Return each line of the data below that contains the string "result".

Saved entries
****
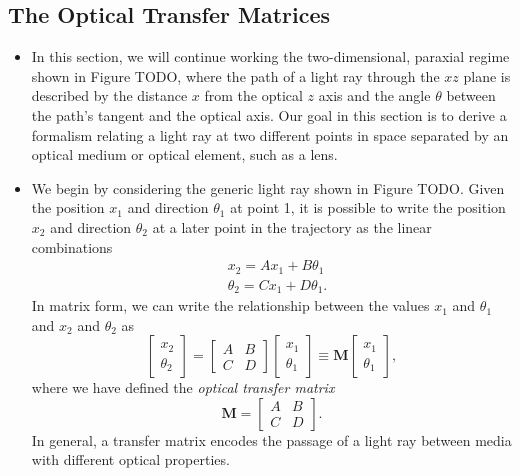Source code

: \documentclass[11pt, a4paper]{article}
\newcommand{\mat}[1]{\mathbf{#1}} %
\begin{document}
\subsection{The Optical Transfer Matrices}
\begin{itemize}
    \item In this section, we will continue working the two-dimensional, paraxial regime shown in Figure TODO, where the path of a light ray through the $ xz $ plane is described by the distance $ x $ from the optical $ z $ axis and the angle $ \theta $ between the path's tangent and the optical axis. Our goal in this section is to derive a formalism relating a light ray at two different points in space separated by an optical medium or optical element, such as a lens.

    \item We begin by considering the generic light ray shown in Figure TODO. Given the position $ x_{1} $ and direction $ \theta_{1} $ at point 1, it is possible to write the position $ x_{2} $ and direction $ \theta_{2} $ at a later point in the trajectory as the linear combinations
    \begin{align}
        & x_{2} = Ax_{1} + B\theta_{1} \nonumber \\
        & \theta_{2} = Cx_{1} + D \theta_{1}. \label{eq:M-system}
    \end{align}
    In matrix form, we can write the relationship between the values $ x_{1} $ and $ \theta_{1} $ and $ x_{2} $ and $ \theta_{2} $ as
    \begin{equation}
        \begin{bmatrix}
            x_{2}\\
            \theta_{2}
        \end{bmatrix}
        = 
        \begin{bmatrix}
            A & B\\
            C & D
        \end{bmatrix}
        \begin{bmatrix}
            x_{1}\\
            \theta_{1}
        \end{bmatrix}
        \equiv \mat{M}
        \begin{bmatrix}
            x_{1}\\
            \theta_{1}
        \end{bmatrix}, \label{eq:M}
    \end{equation}
    where we have defined the \textit{optical transfer matrix}
    \begin{equation*}
        \mat{M} = 
        \begin{bmatrix}
            A & B\\
            C & D
        \end{bmatrix}.
    \end{equation*}
    In general, a transfer matrix encodes the passage of a light ray between media with different optical properties.

\end{itemize}
\end{document}
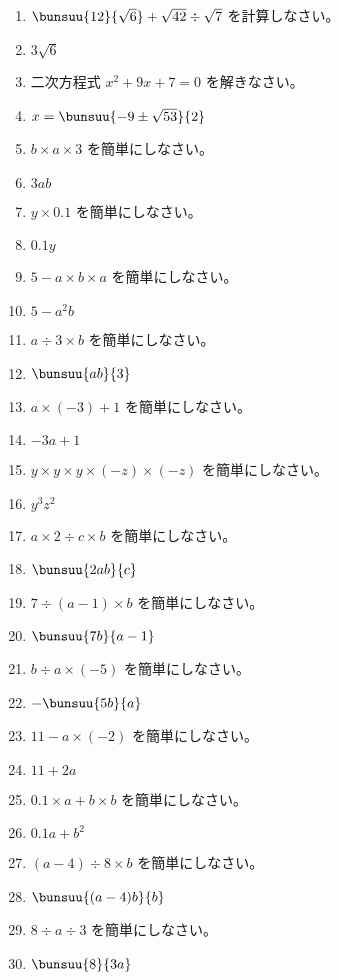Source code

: \documentclass[uplatex,a4j,11pt]{jsreport}
\begin{document}
\begin{multicols}{2}
\begin{enumerate}
    \item $\bunsuu{12}{\sqrt{6}}+\sqrt{42}\div\sqrt{7}$ を計算しなさい。%
    \item $3\sqrt{6}$
    \item 二次方程式 $x^2+9x+7=0$ を解きなさい。%
    \item $x=\bunsuu{-9\pm\sqrt{53}}{2}$
    \item $b \times a \times 3$ を簡単にしなさい。%
    \item $3ab$
    \item $y \times 0.1$ を簡単にしなさい。%
    \item $0.1y$
    \item $5-a \times b \times a$ を簡単にしなさい。%
    \item $5-a^2b$
    \item $a \div 3 \times b$ を簡単にしなさい。%
    \item $\bunsuu{ab}{3}$
    \item $a \times (-3) + 1$ を簡単にしなさい。%
    \item $-3a+1$
    \item $y \times y \times y \times (-z) \times (-z)$ を簡単にしなさい。%
    \item $y^3z^2$
    \item $a \times 2 \div c \times b$ を簡単にしなさい。%
    \item $\bunsuu{2ab}{c}$
    \item $7 \div (a - 1) \times b$ を簡単にしなさい。%
    \item $\bunsuu{7b}{a-1}$
    \item $b \div a \times (-5)$ を簡単にしなさい。%
    \item $-\bunsuu{5b}{a}$
    \item $11-a\times(-2)$ を簡単にしなさい。%
    \item $11+2a$
    \item $0.1 \times a + b \times b$ を簡単にしなさい。%
    \item $0.1a+b^2$
    \item $(a - 4) \div 8 \times b$ を簡単にしなさい。%
    \item $\bunsuu{(a-4)b}{b}$
    \item $8 \div a \div 3$ を簡単にしなさい。%
    \item $\bunsuu{8}{3a}$

\end{enumerate}
\end{multicols}
\end{document}
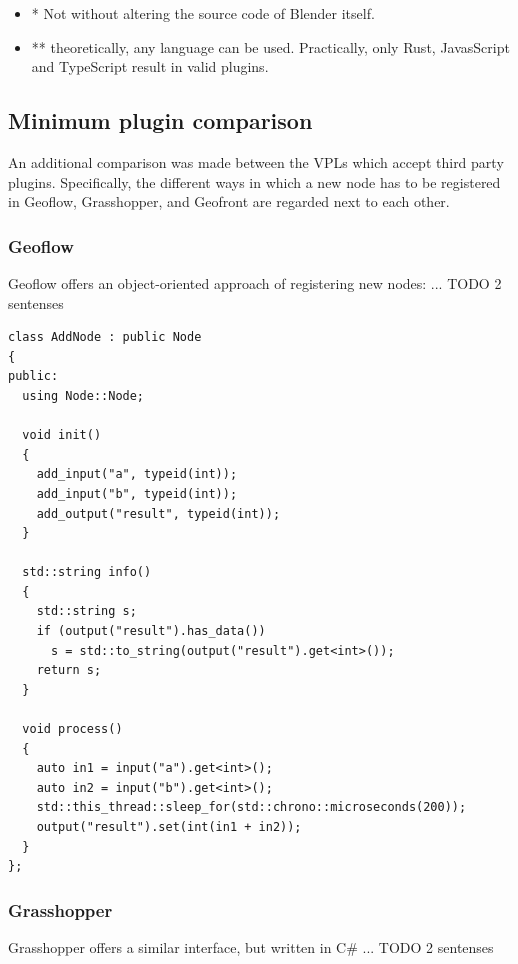 \begin{itemize}[ ]
  \item * Not without altering the source code of Blender itself.
  \item ** theoretically, any language can  be used. 
  Practically, only Rust, JavasScript and TypeScript result in valid plugins. 
\end{itemize}

\subsection{Minimum plugin comparison}

An additional comparison was made between the VPLs which accept third party plugins.
Specifically, the different ways in which a new node has to be registered in Geoflow, Grasshopper, and Geofront are regarded next to each other.



\subsubsection{Geoflow}

Geoflow offers an object-oriented approach of registering new nodes:
... TODO 2 sentenses

\begin{lstlisting}
class AddNode : public Node
{
public:
  using Node::Node;

  void init()
  {
    add_input("a", typeid(int));
    add_input("b", typeid(int));
    add_output("result", typeid(int));
  }

  std::string info()
  {
    std::string s;
    if (output("result").has_data())
      s = std::to_string(output("result").get<int>());
    return s;
  }

  void process()
  {
    auto in1 = input("a").get<int>();
    auto in2 = input("b").get<int>();
    std::this_thread::sleep_for(std::chrono::microseconds(200));
    output("result").set(int(in1 + in2));
  }
};
\end{lstlisting}

\subsubsection{Grasshopper}

Grasshopper offers a similar interface, but written in C\# 
... TODO 2 sentenses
****
§ EXERCISE SOLUTION:
  Practically, only Rust, JavasScript and TypeScript result in valid plugins. 
    add_output("result", typeid(int));
    if (output("result").has_data())
      s = std::to_string(output("result").get<int>());
    output("result").set(int(in1 + in2));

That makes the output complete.